Rory legal battle: The post-split recriminations are wounding to both sides
When he suffered an on-course meltdown in Florida last March, Rory McIlroy's under-par performance was variously blamed on a sore wisdom tooth and apparent difficulties with his new Nike clubs.
But new court papers filed by the former world number one golfer, who is suing his former agent in a bruising lawsuit, suggests that McIlroy had much more on his mind when he quit the Honda Classic.
Amid all the public frenzy over his now defunct relationship with Danish tennis star Caroline Wozniaki, McIlroy was privately engaged last spring in a battle with Horizon, the Dublin-based sports agency.
The exact details of when and how the relationship unravelled – McIlroy parted company with Horizon last month – may not be fully aired until October 2014.
McIlroy entered into a formal three-year deal with Horizon in December 2011 as Horizon's lawyers, William Fry, threw a party for their office staff.

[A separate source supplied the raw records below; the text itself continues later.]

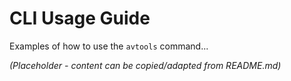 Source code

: # CLI Usage Guide

Examples of how to use the `avtools` command...

*(Placeholder - content can be copied/adapted from README.md)*  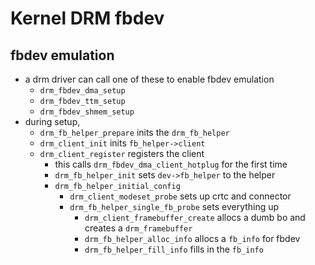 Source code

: Kernel DRM fbdev
================

## fbdev emulation

- a drm driver can call one of these to enable fbdev emulation
  - `drm_fbdev_dma_setup`
  - `drm_fbdev_ttm_setup`
  - `drm_fbdev_shmem_setup`
- during setup,
  - `drm_fb_helper_prepare` inits the `drm_fb_helper`
  - `drm_client_init` inits `fb_helper->client`
  - `drm_client_register` registers the client
    - this calls `drm_fbdev_dma_client_hotplug` for the first time
    - `drm_fb_helper_init` sets `dev->fb_helper` to the helper
    - `drm_fb_helper_initial_config`
      - `drm_client_modeset_probe` sets up crtc and connector
      - `drm_fb_helper_single_fb_probe` sets everything up
        - `drm_client_framebuffer_create` allocs a dumb bo and creates a
          `drm_framebuffer`
        - `drm_fb_helper_alloc_info` allocs a `fb_info` for fbdev
        - `drm_fb_helper_fill_info` fills in the `fb_info`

McIlroy has now claimed that he signed the initial deal without receiving adequate independent legal advice and in circumstances of "great informality" as a 22-year-old business novice.
Under the deal, Horizon would take a 5% cut of McIlroy's on-course earnings and 20% of his off-course income, including sponsorship. Crucially, Horizon would earn 20% of McIlroy's eye-watering $100m ($20m a year) five-year deal with Nike, which runs out in December 2017.

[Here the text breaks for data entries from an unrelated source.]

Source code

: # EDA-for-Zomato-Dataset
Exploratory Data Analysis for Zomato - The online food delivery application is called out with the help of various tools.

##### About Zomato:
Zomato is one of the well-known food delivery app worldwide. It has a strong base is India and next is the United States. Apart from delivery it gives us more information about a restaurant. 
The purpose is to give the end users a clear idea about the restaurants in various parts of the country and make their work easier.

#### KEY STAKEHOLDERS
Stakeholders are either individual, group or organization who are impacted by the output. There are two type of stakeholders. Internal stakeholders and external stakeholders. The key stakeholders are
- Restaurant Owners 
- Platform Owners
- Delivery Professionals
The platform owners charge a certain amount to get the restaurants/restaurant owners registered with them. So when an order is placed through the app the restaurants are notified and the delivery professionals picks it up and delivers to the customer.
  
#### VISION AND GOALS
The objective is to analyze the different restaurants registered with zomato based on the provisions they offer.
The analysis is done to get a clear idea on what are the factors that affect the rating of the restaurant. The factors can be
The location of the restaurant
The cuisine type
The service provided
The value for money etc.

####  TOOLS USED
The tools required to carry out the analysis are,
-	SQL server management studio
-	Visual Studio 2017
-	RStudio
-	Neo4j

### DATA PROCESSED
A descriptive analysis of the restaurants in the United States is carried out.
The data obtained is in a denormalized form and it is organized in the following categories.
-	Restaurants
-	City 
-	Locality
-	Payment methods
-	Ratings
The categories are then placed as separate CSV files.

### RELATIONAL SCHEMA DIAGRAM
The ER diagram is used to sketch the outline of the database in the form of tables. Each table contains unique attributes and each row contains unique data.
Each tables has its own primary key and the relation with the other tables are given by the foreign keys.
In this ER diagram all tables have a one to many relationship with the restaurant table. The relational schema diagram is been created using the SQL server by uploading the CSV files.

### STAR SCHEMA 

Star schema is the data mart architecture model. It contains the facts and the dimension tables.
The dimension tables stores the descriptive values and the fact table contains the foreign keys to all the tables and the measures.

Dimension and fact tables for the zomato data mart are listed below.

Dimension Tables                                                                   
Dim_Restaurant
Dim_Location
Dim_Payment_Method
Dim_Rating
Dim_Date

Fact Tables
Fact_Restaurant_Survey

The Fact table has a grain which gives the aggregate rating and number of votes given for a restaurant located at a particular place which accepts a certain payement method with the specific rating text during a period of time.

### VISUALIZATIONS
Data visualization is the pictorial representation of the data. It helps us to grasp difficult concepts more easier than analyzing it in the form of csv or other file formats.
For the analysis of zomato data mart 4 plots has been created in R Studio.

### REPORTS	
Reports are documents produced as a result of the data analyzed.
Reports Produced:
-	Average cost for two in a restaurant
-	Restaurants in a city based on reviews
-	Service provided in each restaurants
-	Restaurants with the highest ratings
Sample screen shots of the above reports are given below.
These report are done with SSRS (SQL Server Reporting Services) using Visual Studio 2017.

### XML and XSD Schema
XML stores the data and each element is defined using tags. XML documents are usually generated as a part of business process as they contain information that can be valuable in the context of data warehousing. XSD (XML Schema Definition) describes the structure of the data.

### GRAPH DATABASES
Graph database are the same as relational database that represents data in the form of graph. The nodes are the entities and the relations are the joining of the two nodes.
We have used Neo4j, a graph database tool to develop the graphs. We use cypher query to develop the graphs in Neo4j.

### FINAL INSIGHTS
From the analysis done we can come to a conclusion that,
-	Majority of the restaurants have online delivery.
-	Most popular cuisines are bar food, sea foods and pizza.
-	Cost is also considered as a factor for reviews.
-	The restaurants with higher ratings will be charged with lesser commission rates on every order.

In early 2013, a revision to the McIlroy/Horizon deal was mooted to extend the relationship until the end of 2017.
Under the revised agreement, concluded in late March, Horizon's on-course fees were slashed to zero per cent, and its off-course fees reduced to 15%.
Horizon managed to retain its 20% cut of the Nike deal, with 15% payable on a renewal of the Nike agreement during the term of the new representation agreement. Then last April, after the revised representation agreement was concluded, McIlroy announced to Horizon that he intended to set up his own management agency.
The writs inevitably followed when McIlroy split from Horizon late last month, installing Horizon's ex-head of strategy Donal Casey – a key figure in the Nike deal – as his new CEO.
McIlroy is not just seeking to terminate his contract with Horizon: he wants the courts to rule that it never existed and void it from the very beginning.
The golfer, who has spent $1.5m (£940,000) defending a legal action by former sponsor Oakley, claims that the initial Horizon deal was "unconscionable" and wants a full indemnity from the firm if he loses the Oakley lawsuit.
Horizon has defended the "exceptional job" it says it has done representing McIlroy and says it is the star who is in breach of a contract he "willingly entered into".
Like many relationship breakdowns, the post-split recriminations are wounding to both sides, including Horizon MD Conor Ridge, who enjoyed a strong friendship with his protege.
Much private dealings will be exposed in the cold, clinical confines of the Commercial Court if the case goes to full hearing.
Perhaps the saddest part of this off-course battle is that McIlroy, whose world ranking has tumbled, is facing an uphill fight to restore his former glory.